■ WHAT TO DO ■
Copy all the entries word for word, but omit the pictures.

■ Items listed in a dataset ■

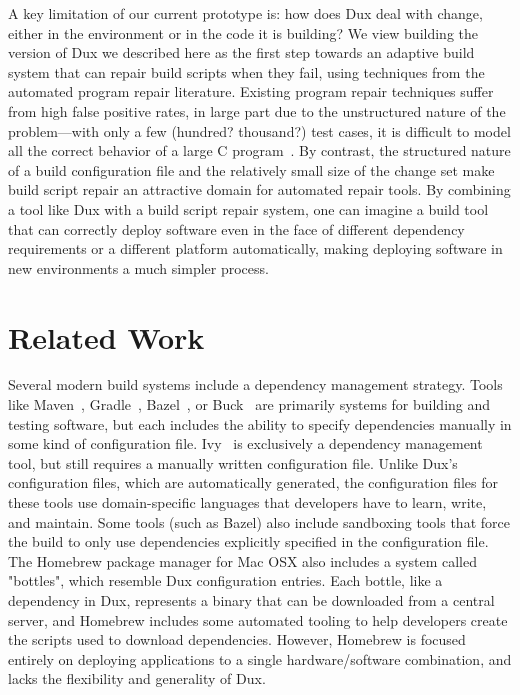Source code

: \documentclass[10pt,conference]{IEEEtran}
\begin{document}
A key limitation of our current prototype is: how does Dux deal with
change, either in the environment or in the code it is building? We view building
the version of Dux we described here as the first step towards an adaptive
build system that can repair build scripts when they fail, using techniques
from the automated program repair literature. Existing program repair techniques
suffer from high false positive rates, in large part due to the unstructured
nature of the problem---with only a few (hundred? thousand?) test cases, it is
difficult to model all the correct behavior of a large C program~\cite{genprogisbadrinard}.
By contrast, the structured nature of a build configuration file and the relatively
small size of the change set make build script repair an attractive domain for
automated repair tools. By combining a tool like Dux with a build script repair
system, one can imagine a build tool that can correctly deploy software even in
the face of different dependency requirements or a different platform automatically,
making deploying software in new environments a much simpler process.

\section{Related Work}

Several modern build systems include a dependency management strategy. Tools like
Maven~\cite{Maven}, Gradle~\cite{Gradle}, Bazel~\cite{blaze}, or Buck~\cite{buck}
are primarily systems for building and testing software, but each includes the
ability to specify dependencies manually in some kind of configuration file.
Ivy~\cite{Ivy} is exclusively a dependency management tool, but still requires
a manually written configuration file.
Unlike Dux's configuration files, which are automatically generated, the configuration
files for these tools use domain-specific languages that developers have to learn,
write, and maintain. Some tools (such as Bazel) also include sandboxing tools
that force the build to only use dependencies explicitly specified in the
configuration file. The Homebrew package manager for Mac OSX also includes
a system called "bottles", which resemble Dux configuration entries\cite{homebrew}.
Each bottle, like a dependency in Dux, represents a binary that can be downloaded
from a central server, and Homebrew includes some automated tooling to help
developers create the scripts used to download dependencies. However,
Homebrew is focused entirely on deploying applications to a single hardware/software
combination, and lacks the flexibility and generality of Dux.
\end{document}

■ EXPECTED OUTPUT ■
Source code

: \documentclass[10pt,conference]{IEEEtran}
\begin{document}
A key limitation of our current prototype is: how does Dux deal with
change, either in the environment or in the code it is building? We view building
the version of Dux we described here as the first step towards an adaptive
build system that can repair build scripts when they fail, using techniques
from the automated program repair literature. Existing program repair techniques
suffer from high false positive rates, in large part due to the unstructured
nature of the problem---with only a few (hundred? thousand?) test cases, it is
difficult to model all the correct behavior of a large C program~\cite{genprogisbadrinard}.
By contrast, the structured nature of a build configuration file and the relatively
small size of the change set make build script repair an attractive domain for
automated repair tools. By combining a tool like Dux with a build script repair
system, one can imagine a build tool that can correctly deploy software even in
the face of different dependency requirements or a different platform automatically,
making deploying software in new environments a much simpler process.

\section{Related Work}

Several modern build systems include a dependency management strategy. Tools like
Maven~\cite{Maven}, Gradle~\cite{Gradle}, Bazel~\cite{blaze}, or Buck~\cite{buck}
are primarily systems for building and testing software, but each includes the
ability to specify dependencies manually in some kind of configuration file.
Ivy~\cite{Ivy} is exclusively a dependency management tool, but still requires
a manually written configuration file.
Unlike Dux's configuration files, which are automatically generated, the configuration
files for these tools use domain-specific languages that developers have to learn,
write, and maintain. Some tools (such as Bazel) also include sandboxing tools
that force the build to only use dependencies explicitly specified in the
configuration file. The Homebrew package manager for Mac OSX also includes
a system called "bottles", which resemble Dux configuration entries\cite{homebrew}.
Each bottle, like a dependency in Dux, represents a binary that can be downloaded
from a central server, and Homebrew includes some automated tooling to help
developers create the scripts used to download dependencies. However,
Homebrew is focused entirely on deploying applications to a single hardware/software
combination, and lacks the flexibility and generality of Dux.
\end{document}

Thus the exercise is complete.